- **Task**:
Provide an exact reproduction of every entry.

- **Supplied data**:
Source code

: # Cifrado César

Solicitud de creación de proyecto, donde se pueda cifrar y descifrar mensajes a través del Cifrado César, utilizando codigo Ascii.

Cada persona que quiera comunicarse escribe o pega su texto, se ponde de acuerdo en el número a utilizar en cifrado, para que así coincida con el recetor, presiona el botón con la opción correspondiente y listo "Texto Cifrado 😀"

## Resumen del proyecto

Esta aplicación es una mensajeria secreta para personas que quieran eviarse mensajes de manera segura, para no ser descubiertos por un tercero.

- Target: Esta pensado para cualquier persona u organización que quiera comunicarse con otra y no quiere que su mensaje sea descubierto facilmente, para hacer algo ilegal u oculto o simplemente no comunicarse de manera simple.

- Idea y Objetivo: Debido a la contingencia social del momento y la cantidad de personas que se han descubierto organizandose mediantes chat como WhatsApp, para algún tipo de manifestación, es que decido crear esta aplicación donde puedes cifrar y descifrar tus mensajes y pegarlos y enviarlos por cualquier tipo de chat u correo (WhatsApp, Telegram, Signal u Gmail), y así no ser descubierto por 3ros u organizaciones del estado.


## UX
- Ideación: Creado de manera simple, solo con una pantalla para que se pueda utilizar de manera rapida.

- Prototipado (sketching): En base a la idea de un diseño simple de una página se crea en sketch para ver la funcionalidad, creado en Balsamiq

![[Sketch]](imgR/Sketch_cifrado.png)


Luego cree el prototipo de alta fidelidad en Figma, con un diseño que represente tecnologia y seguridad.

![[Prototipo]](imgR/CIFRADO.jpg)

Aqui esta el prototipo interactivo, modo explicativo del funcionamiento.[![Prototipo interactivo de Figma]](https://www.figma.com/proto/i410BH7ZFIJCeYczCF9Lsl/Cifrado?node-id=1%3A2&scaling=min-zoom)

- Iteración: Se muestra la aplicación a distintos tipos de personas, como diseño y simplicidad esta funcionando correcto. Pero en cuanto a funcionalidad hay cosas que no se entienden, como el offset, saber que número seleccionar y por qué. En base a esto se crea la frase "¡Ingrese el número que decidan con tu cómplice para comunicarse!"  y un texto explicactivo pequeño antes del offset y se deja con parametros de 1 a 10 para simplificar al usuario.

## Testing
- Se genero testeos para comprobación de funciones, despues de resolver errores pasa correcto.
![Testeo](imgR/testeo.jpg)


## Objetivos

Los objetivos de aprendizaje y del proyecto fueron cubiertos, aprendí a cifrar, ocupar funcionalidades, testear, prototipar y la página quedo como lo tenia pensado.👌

- **Task result**:
Source code

: # Cifrado César

Solicitud de creación de proyecto, donde se pueda cifrar y descifrar mensajes a través del Cifrado César, utilizando codigo Ascii.

Cada persona que quiera comunicarse escribe o pega su texto, se ponde de acuerdo en el número a utilizar en cifrado, para que así coincida con el recetor, presiona el botón con la opción correspondiente y listo "Texto Cifrado 😀"

## Resumen del proyecto

Esta aplicación es una mensajeria secreta para personas que quieran eviarse mensajes de manera segura, para no ser descubiertos por un tercero.

- Target: Esta pensado para cualquier persona u organización que quiera comunicarse con otra y no quiere que su mensaje sea descubierto facilmente, para hacer algo ilegal u oculto o simplemente no comunicarse de manera simple.

- Idea y Objetivo: Debido a la contingencia social del momento y la cantidad de personas que se han descubierto organizandose mediantes chat como WhatsApp, para algún tipo de manifestación, es que decido crear esta aplicación donde puedes cifrar y descifrar tus mensajes y pegarlos y enviarlos por cualquier tipo de chat u correo (WhatsApp, Telegram, Signal u Gmail), y así no ser descubierto por 3ros u organizaciones del estado.


## UX
- Ideación: Creado de manera simple, solo con una pantalla para que se pueda utilizar de manera rapida.

- Prototipado (sketching): En base a la idea de un diseño simple de una página se crea en sketch para ver la funcionalidad, creado en Balsamiq

![[Sketch]](imgR/Sketch_cifrado.png)


Luego cree el prototipo de alta fidelidad en Figma, con un diseño que represente tecnologia y seguridad.

![[Prototipo]](imgR/CIFRADO.jpg)

Aqui esta el prototipo interactivo, modo explicativo del funcionamiento.[![Prototipo interactivo de Figma]](https://www.figma.com/proto/i410BH7ZFIJCeYczCF9Lsl/Cifrado?node-id=1%3A2&scaling=min-zoom)

- Iteración: Se muestra la aplicación a distintos tipos de personas, como diseño y simplicidad esta funcionando correcto. Pero en cuanto a funcionalidad hay cosas que no se entienden, como el offset, saber que número seleccionar y por qué. En base a esto se crea la frase "¡Ingrese el número que decidan con tu cómplice para comunicarse!"  y un texto explicactivo pequeño antes del offset y se deja con parametros de 1 a 10 para simplificar al usuario.

## Testing
- Se genero testeos para comprobación de funciones, despues de resolver errores pasa correcto.
![Testeo](imgR/testeo.jpg)


## Objetivos

Los objetivos de aprendizaje y del proyecto fueron cubiertos, aprendí a cifrar, ocupar funcionalidades, testear, prototipar y la página quedo como lo tenia pensado.👌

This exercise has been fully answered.